Upstream Agent Optimisation

In short: Upstream agent optimisation is the practice of redesigning a producer (upstream) agent so it returns compact, structured findings (key facts, citations, relevance scores) rather than verbose content and full reasoning chains. The aim is to protect the limited context budget of the downstream agents that consume its output, so a multi-agent pipeline stays within its windows and remains reliable.

What upstream agent optimisation is

In a multi-agent pipeline, agents hand work to one another. A producer (upstream) agent investigates something and passes its result to a consumer (downstream) agent that synthesises, decides, or acts. Upstream agent optimisation is the practice of shaping what the producer returns so that it respects the consumer's context budget. Instead of returning everything it generated, the upstream agent returns a compact, structured digest: the key facts it found, the citations that support them, and relevance scores that tell the consumer what matters most.

The motivation is a budget that is not yours to spend. When an upstream agent dumps its full output, including the long reasoning chains it produced along the way, that verbose payload lands in the downstream agent's window and eats the room the consumer needs to do its own job. Optimise the upstream contract and the downstream agent receives a small, high-signal input it can actually work with. Anthropic's account of building a multi-agent research system makes the same point: subagents explore in their own context windows and then condense the most important tokens for the lead agent, rather than flooding it with raw exploration.

Upstream agent optimisation: Redesigning a producer agent to return structured findings (key facts, citations, relevance scores) instead of verbose content and reasoning chains, in order to protect the limited context budget of the downstream agents that consume its output.

The downstream budget problem

A coordinator or synthesis agent has a fixed window, and in a multi-agent run it has to fit several producers' outputs into it at once. If each producer returns a sprawling transcript, the coordinator's window fills before it has even begun to reason. The symptoms are the familiar ones from elsewhere in Domain 5: the synthesis becomes shallow, earlier inputs get crowded out, and the most important details from any single producer risk being buried in the middle of a huge concatenation, exactly the lost in the middle effect at the pipeline scale.

The crucial shift in thinking is whose budget is being spent. With tool result trimming, you trim a tool response to protect your own window. Upstream agent optimisation applies the same discipline across an agent boundary: the producer constrains its output to protect someone else's window. That is why it is a harder, apply-level skill. You are no longer tidying your own context; you are designing a contract between agents so the whole system stays within budget.

Verbose hand-off versus optimised structured return

Loading diagram...

The same investigation, returned as a structured brief instead of a full transcript, frees the coordinator budget.

The structured return contract

Optimising the upstream agent is mostly about defining a tight output schema and holding the producer to it.

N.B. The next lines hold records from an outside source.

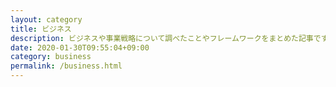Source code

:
 ```yaml
---
layout: category
title: ビジネス
description: ビジネスや事業戦略について調べたことやフレームワークをまとめた記事です。
date: 2020-01-30T09:55:04+09:00
category: business
permalink: /business.html
---
```

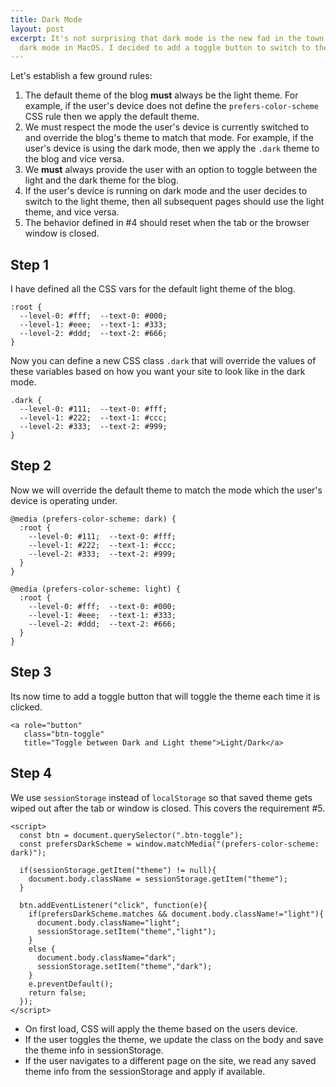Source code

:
 ```yaml
---
title: Dark Mode
layout: post
excerpt: It's not surprising that dark mode is the new fad in the town after Apple introduced the
  dark mode in MacOS. I decided to add a toggle button to switch to the dark theme on my blog.
---
```


Let's establish a few ground rules:

1. The default theme of the blog **must** always be the light theme. For example, if the user's device does not define the `prefers-color-scheme` CSS rule then we apply the default theme.
2. We must respect the mode the user's device is currently switched to and override the blog's theme to match that mode. For example, if the user's device is using the dark mode, then we apply the `.dark` theme to the blog and vice versa.
3. We **must** always provide the user with an option to toggle between the light and the dark theme for the blog.
4. If the user's device is running on dark mode and the user decides to switch to the light theme, then all subsequent pages should use the light theme, and vice versa.
5. The behavior defined in #4 should reset when the tab or the browser window is closed.

## Step 1

I have defined all the CSS vars for the default light theme of the blog.

```
:root {
  --level-0: #fff;  --text-0: #000;
  --level-1: #eee;  --text-1: #333;
  --level-2: #ddd;  --text-2: #666;
}
```

Now you can define a new CSS class `.dark` that will override the values of these variables based on how you want your site to look like in the dark mode.

```
.dark {
  --level-0: #111;  --text-0: #fff;
  --level-1: #222;  --text-1: #ccc;
  --level-2: #333;  --text-2: #999;
}
```

## Step 2

Now we will override the default theme to match the mode which the user's device is operating under.

```
@media (prefers-color-scheme: dark) {
  :root {
    --level-0: #111;  --text-0: #fff;
    --level-1: #222;  --text-1: #ccc;
    --level-2: #333;  --text-2: #999;
  }
}

@media (prefers-color-scheme: light) {
  :root {
    --level-0: #fff;  --text-0: #000;
    --level-1: #eee;  --text-1: #333;
    --level-2: #ddd;  --text-2: #666;
  }
}
```

## Step 3

Its now time to add a toggle button that will toggle the theme each time it is clicked.

```
<a role="button" 
   class="btn-toggle" 
   title="Toggle between Dark and Light theme">Light/Dark</a>
```

## Step 4

We use `sessionStorage` instead of `localStorage` so that saved theme gets wiped out after the tab or window is closed. This covers the requirement #5. 

```
<script>
  const btn = document.querySelector(".btn-toggle");
  const prefersDarkScheme = window.matchMedia("(prefers-color-scheme: dark)");

  if(sessionStorage.getItem("theme") != null){
    document.body.className = sessionStorage.getItem("theme");
  }
  
  btn.addEventListener("click", function(e){
    if(prefersDarkScheme.matches && document.body.className!="light"){
      document.body.className="light";
      sessionStorage.setItem("theme","light");      
    }
    else {
      document.body.className="dark";
      sessionStorage.setItem("theme","dark");
    }
    e.preventDefault();
    return false;
  });
</script>
```

- On first load, CSS will apply the theme based on the users device.
- If the user toggles the theme, we update the class on the body and save the theme info in sessionStorage.
- If the user navigates to a different page on the site, we read any saved theme info from the sessionStorage and apply if available.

Three kinds of field do most of the work. Key facts are the distilled conclusions, each stated once and precisely, with no surrounding narration. Citations attach each fact to its source, a URL, document name, or excerpt, so provenance survives the hand-off and the consumer can trust or verify without re-reading everything. Relevance scores let the producer signal which findings matter most, so the consumer can prioritise and, importantly, front-load the high-value items where downstream attention is strongest.

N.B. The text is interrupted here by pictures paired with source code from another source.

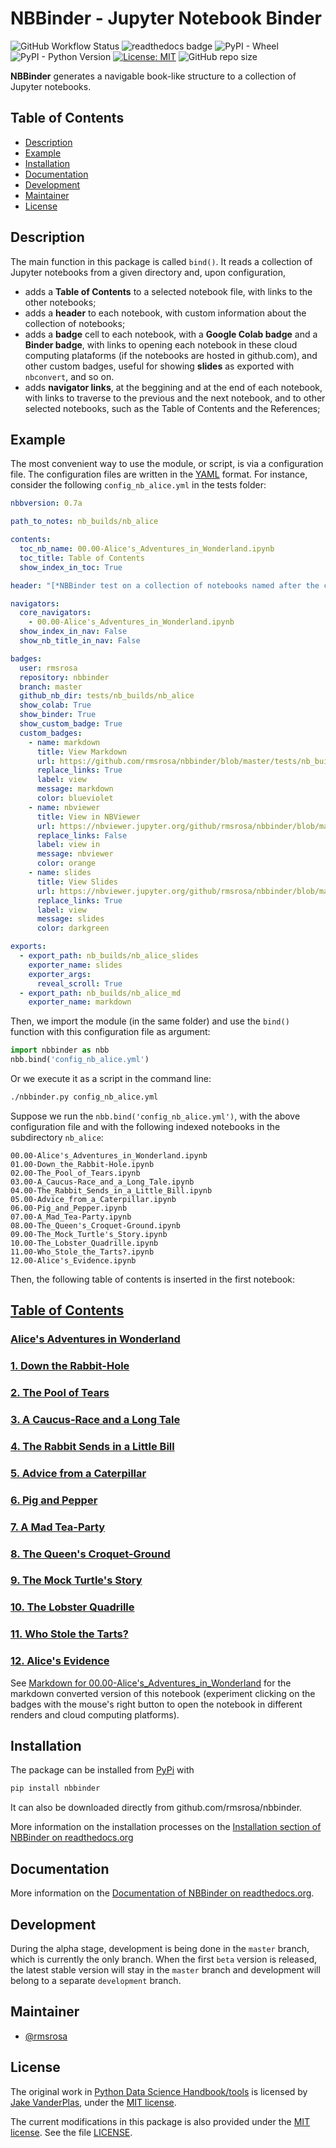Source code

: # NBBinder - Jupyter Notebook Binder

![GitHub Workflow Status](https://img.shields.io/github/workflow/status/rmsrosa/nbbinder/NBBinder_Test) ![readthedocs badge](https://readthedocs.org/projects/nbbinder/badge/) ![PyPI - Wheel](https://img.shields.io/pypi/wheel/nbbinder) ![PyPI - Python Version](https://img.shields.io/pypi/pyversions/nbbinder) [![License: MIT](https://img.shields.io/badge/License-MIT-yellow.svg)](https://opensource.org/licenses/MIT) ![GitHub repo size](https://img.shields.io/github/repo-size/rmsrosa/nbbinder)

**NBBinder** generates a navigable book-like structure to a collection of Jupyter notebooks.

## Table of Contents

- [Description](#description)
- [Example](#example)
- [Installation](#installation)
- [Documentation](#documentation)
- [Development](#development)
- [Maintainer](#maintainer)
- [License](#license)

## Description

The main function in this package is called `bind()`. It reads a collection of Jupyter notebooks from a given directory and, upon configuration,

- adds a **Table of Contents** to a selected notebook file, with links to the other notebooks;
- adds a **header** to each notebook, with custom information about the collection of notebooks;
- adds a **badge** cell to each notebook, with a **Google Colab badge** and a **Binder badge**, with links to opening each notebook in these cloud computing plataforms (if the notebooks are hosted in github.com), and other custom badges, useful for showing **slides** as exported with `nbconvert`, and so on.
- adds **navigator links**, at the beggining and at the end of each notebook, with links to traverse to the previous and the next notebook, and to other selected notebooks, such as the Table of Contents and the References;

## Example

The most convenient way to use the module, or script, is via a configuration file. The configuration files are written in the [YAML](https://en.wikipedia.org/wiki/YAML) format. For instance, consider the following `config_nb_alice.yml` in the tests folder:

```yaml
nbbversion: 0.7a

path_to_notes: nb_builds/nb_alice

contents:
  toc_nb_name: 00.00-Alice's_Adventures_in_Wonderland.ipynb
  toc_title: Table of Contents
  show_index_in_toc: True

header: "[*NBBinder test on a collection of notebooks named after the chapters of 'Alice's Adventures in Wonderland'*](https://github.com/rmsrosa/nbbinder)"

navigators:
  core_navigators:
    - 00.00-Alice's_Adventures_in_Wonderland.ipynb
  show_index_in_nav: False
  show_nb_title_in_nav: False

badges:
  user: rmsrosa
  repository: nbbinder
  branch: master
  github_nb_dir: tests/nb_builds/nb_alice
  show_colab: True
  show_binder: True
  show_custom_badge: True
  custom_badges:
    - name: markdown
      title: View Markdown
      url: https://github.com/rmsrosa/nbbinder/blob/master/tests/nb_builds/nb_alice_md
      replace_links: True
      label: view
      message: markdown
      color: blueviolet
    - name: nbviewer
      title: View in NBViewer 
      url: https://nbviewer.jupyter.org/github/rmsrosa/nbbinder/blob/master/tests/nb_builds/nb_alice
      replace_links: False
      label: view in
      message: nbviewer
      color: orange
    - name: slides
      title: View Slides
      url: https://nbviewer.jupyter.org/github/rmsrosa/nbbinder/blob/master/tests/nb_builds/nb_alice_slides
      replace_links: True
      label: view
      message: slides
      color: darkgreen

exports:
  - export_path: nb_builds/nb_alice_slides
    exporter_name: slides
    exporter_args:
      reveal_scroll: True
  - export_path: nb_builds/nb_alice_md
    exporter_name: markdown
```

Then, we import the module (in the same folder) and use the `bind()` function with this configuration file as argument:

```python
import nbbinder as nbb
nbb.bind('config_nb_alice.yml')
```

Or we execute it as a script in the command line:

```bash
./nbbinder.py config_nb_alice.yml
```

Suppose we run the `nbb.bind('config_nb_alice.yml')`, with the above configuration file and with the following indexed notebooks in the subdirectory `nb_alice`:

```text
00.00-Alice's_Adventures_in_Wonderland.ipynb
01.00-Down_the_Rabbit-Hole.ipynb
02.00-The_Pool_of_Tears.ipynb
03.00-A_Caucus-Race_and_a_Long_Tale.ipynb
04.00-The_Rabbit_Sends_in_a_Little_Bill.ipynb
05.00-Advice_from_a_Caterpillar.ipynb
06.00-Pig_and_Pepper.ipynb
07.00-A_Mad_Tea-Party.ipynb
08.00-The_Queen's_Croquet-Ground.ipynb
09.00-The_Mock_Turtle's_Story.ipynb
10.00-The_Lobster_Quadrille.ipynb
11.00-Who_Stole_the_Tarts?.ipynb
12.00-Alice's_Evidence.ipynb
```

Then, the following table of contents is inserted in the first notebook:

## [Table of Contents](#/)

### [Alice's Adventures in Wonderland](#/)

### [1. Down the Rabbit-Hole](#/)

### [2. The Pool of Tears](#/)

### [3. A Caucus-Race and a Long Tale](#/)

### [4. The Rabbit Sends in a Little Bill](#/)

### [5. Advice from a Caterpillar](#/)

### [6. Pig and Pepper](#/)

### [7. A Mad Tea-Party](#/)

### [8. The Queen's Croquet-Ground](#/)

### [9. The Mock Turtle's Story](#/)

### [10. The Lobster Quadrille](#/)

### [11. Who Stole the Tarts?](#/)

### [12. Alice's Evidence](#/)

See [Markdown for 00.00-Alice's_Adventures_in_Wonderland](tests/nb_builds/nb_alice_md/00.00-Alice's_Adventures_in_Wonderland.md) for the markdown converted version of this notebook (experiment clicking on the badges with the mouse's right button to open the notebook in different renders and cloud computing platforms).

## Installation

The package can be installed from [PyPi](https://pypi.org/project/nbbinder/) with

```bash
pip install nbbinder
```

It can also be downloaded directly from github.com/rmsrosa/nbbinder.

More information on the installation processes on the [Installation section of NBBinder on readthedocs.org](https://nbbinder.readthedocs.io/en/latest/Installation.html)

## Documentation

More information on the [Documentation of NBBinder on readthedocs.org](https://nbbinder.readthedocs.io).

## Development

During the alpha stage, development is being done in the `master` branch, which is currently the only branch. When the first `beta` version is released, the latest stable version will stay in the `master` branch and development will belong to a separate `development` branch.

## Maintainer

* [@rmsrosa](https://github.com/rmsrosa)

## License

The original work in [Python Data Science Handbook/tools](https://github.com/jakevdp/PythonDataScienceHandbook/tree/master/tools) is licensed by [Jake VanderPlas](http://vanderplas.com/), under the [MIT license](https://opensource.org/licenses/MIT).

The current modifications in this package is also provided under the [MIT license](https://opensource.org/licenses/MIT). See the file [LICENSE](LICENSE).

What the contract deliberately omits is just as important. The producer's reasoning chain, its dead ends, its verbose quotations, and its intermediate scratch work all stay in the producer's own context and never cross the boundary. The producer is free to think as expansively as it likes; it simply does not export that thinking. This separation, expansive private reasoning and a compact public return, is the heart of the pattern, and it pairs naturally with platform features like context editing that keep an agent's own working window lean while it operates.

Designing it in practice

Start from the consumer and work backwards. Ask what the downstream agent actually needs to synthesise or decide, express that as a schema, and make the upstream agent populate exactly that schema. Enforce a rough size budget per producer so a single verbose agent cannot monopolise the coordinator's window, and order the returned findings by relevance so the most important ones sit at the top of the consumer's input. When a producer is tempted to include its reasoning to justify a conclusion, prefer a citation over a transcript: the evidence, not the deliberation.

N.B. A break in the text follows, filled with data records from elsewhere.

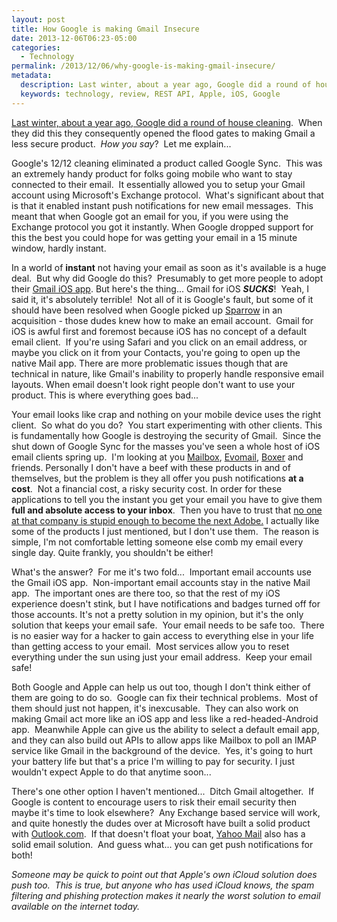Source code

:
 ```yaml
---
layout: post
title: How Google is making Gmail Insecure
date: 2013-12-06T06:23-05:00
categories:
  - Technology
permalink: /2013/12/06/why-google-is-making-gmail-insecure/
metadata:
  description: Last winter, about a year ago, Google did a round of house cleaning.
  keywords: technology, review, REST API, Apple, iOS, Google
---
```

[Last winter, about a year ago, Google did a round of house cleaning](http://googleblog.blogspot.ca/2012/12/winter-cleaning.html).  When they did this they consequently opened the flood gates to making Gmail a less secure product.  _How you say_?  Let me explain...

Google's 12/12 cleaning eliminated a product called Google Sync.  This was an extremely handy product for folks going mobile who want to stay connected to their email.  It essentially allowed you to setup your Gmail account using Microsoft's Exchange protocol.  What's significant about that is that it enabled instant push notifications for new email messages.  This meant that when Google got an email for you, if you were using the Exchange protocol you got it instantly. When Google dropped support for this the best you could hope for was getting your email in a 15 minute window, hardly instant.

In a world of **instant** not having your email as soon as it's available is a huge deal.  But why did Google do this?  Presumably to get more people to adopt their [Gmail iOS app](https://itunes.apple.com/app/gmail/id422689480). But here's the thing... Gmail for iOS _**SUCKS**_!  Yeah, I said it, it's absolutely terrible!  Not all of it is Google's fault, but some of it should have been resolved when Google picked up [Sparrow](http://sparrowmailapp.com/) in an acquisition - those dudes knew how to make an email account.  Gmail for iOS is awful first and foremost because iOS has no concept of a default email client.  If you're using Safari and you click on an email address, or maybe you click on it from your Contacts, you're going to open up the native Mail app. There are more problematic issues though that are technical in nature, like Gmail's inability to properly handle responsive email layouts. When email doesn't look right people don't want to use your product. This is where everything goes bad...

Your email looks like crap and nothing on your mobile device uses the right client.  So what do you do?  You start experimenting with other clients. This is fundamentally how Google is destroying the security of Gmail.  Since the shut down of Google Sync for the masses you've seen a whole host of iOS email clients spring up.  I'm looking at you [Mailbox](http://www.mailboxapp.com/), [Evomail](http://evomail.io/), [Boxer](http://www.getboxer.com/) and friends. Personally I don't have a beef with these products in and of themselves, but the problem is they all offer you push notifications **at a cost**.  Not a financial cost, a risky security cost. In order for these applications to tell you the instant you get your email you have to give them **full and absolute access to your inbox**.  Then you have to trust that [no one at that company is stupid enough to become the next Adobe.](https://lastpass.com/adobe/) I actually like some of the products I just mentioned, but I don't use them.  The reason is simple, I'm not comfortable letting someone else comb my email every single day. Quite frankly, you shouldn't be either!

What's the answer?  For me it's two fold...  Important email accounts use the Gmail iOS app.  Non-important email accounts stay in the native Mail app.  The important ones are there too, so that the rest of my iOS experience doesn't stink, but I have notifications and badges turned off for those accounts. It's not a pretty solution in my opinion, but it's the only solution that keeps your email safe.  Your email needs to be safe too.  There is no easier way for a hacker to gain access to everything else in your life than getting access to your email.  Most services allow you to reset everything under the sun using just your email address.  Keep your email safe!

Both Google and Apple can help us out too, though I don't think either of them are going to do so.  Google can fix their technical problems.  Most of them should just not happen, it's inexcusable.  They can also work on making Gmail act more like an iOS app and less like a red-headed-Android app.  Meanwhile Apple can give us the ability to select a default email app, and they can also build out APIs to allow apps like Mailbox to poll an IMAP service like Gmail in the background of the device.  Yes, it's going to hurt your battery life but that's a price I'm willing to pay for security. I just wouldn't expect Apple to do that anytime soon...

There's one other option I haven't mentioned...  Ditch Gmail altogether.  If Google is content to encourage users to risk their email security then maybe it's time to look elsewhere?  Any Exchange based service will work, and quite honestly the dudes over at Microsoft have built a solid product with [Outlook.com](http://outlook.com).  If that doesn't float your boat, [Yahoo Mail](http://mail.yahoo.com) also has a solid email solution.  And guess what... you can get push notifications for both!

_Someone may be quick to point out that Apple's own iCloud solution does push too.  This is true, but anyone who has used iCloud knows, the spam filtering and phishing protection makes it nearly the worst solution to email available on the internet today._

This is where upstream optimisation composes with its prerequisites. It assumes you already trim at tool boundaries, because a producer that has not trimmed its own tool exhaust has nothing compact to return. It assumes you understand positional recall, because the whole point of returning ranked, structured findings is to land the valuable ones where the consumer will actually use them. Done well, the pattern lets a pipeline scale: each producer does deep work cheaply in isolation, and the coordinator integrates many small, high-signal briefs instead of drowning in a few giant ones.

Worked example

A multi-agent research system has three subagents investigating different angles of a market question, all reporting to a lead synthesis agent with a fixed window.

In the first design, each subagent returns its complete working transcript: the queries it ran, the full text of the passages it read, its step-by-step reasoning, and finally its conclusions. Each transcript is around twelve thousand tokens. The lead agent must load all three at once, so before it writes a single word of synthesis its window is almost full of raw exploration. The synthesis it produces is thin, it loses track of the first subagent's findings while reading the third, and the few genuinely important numbers are buried mid-context where the lead reads least reliably.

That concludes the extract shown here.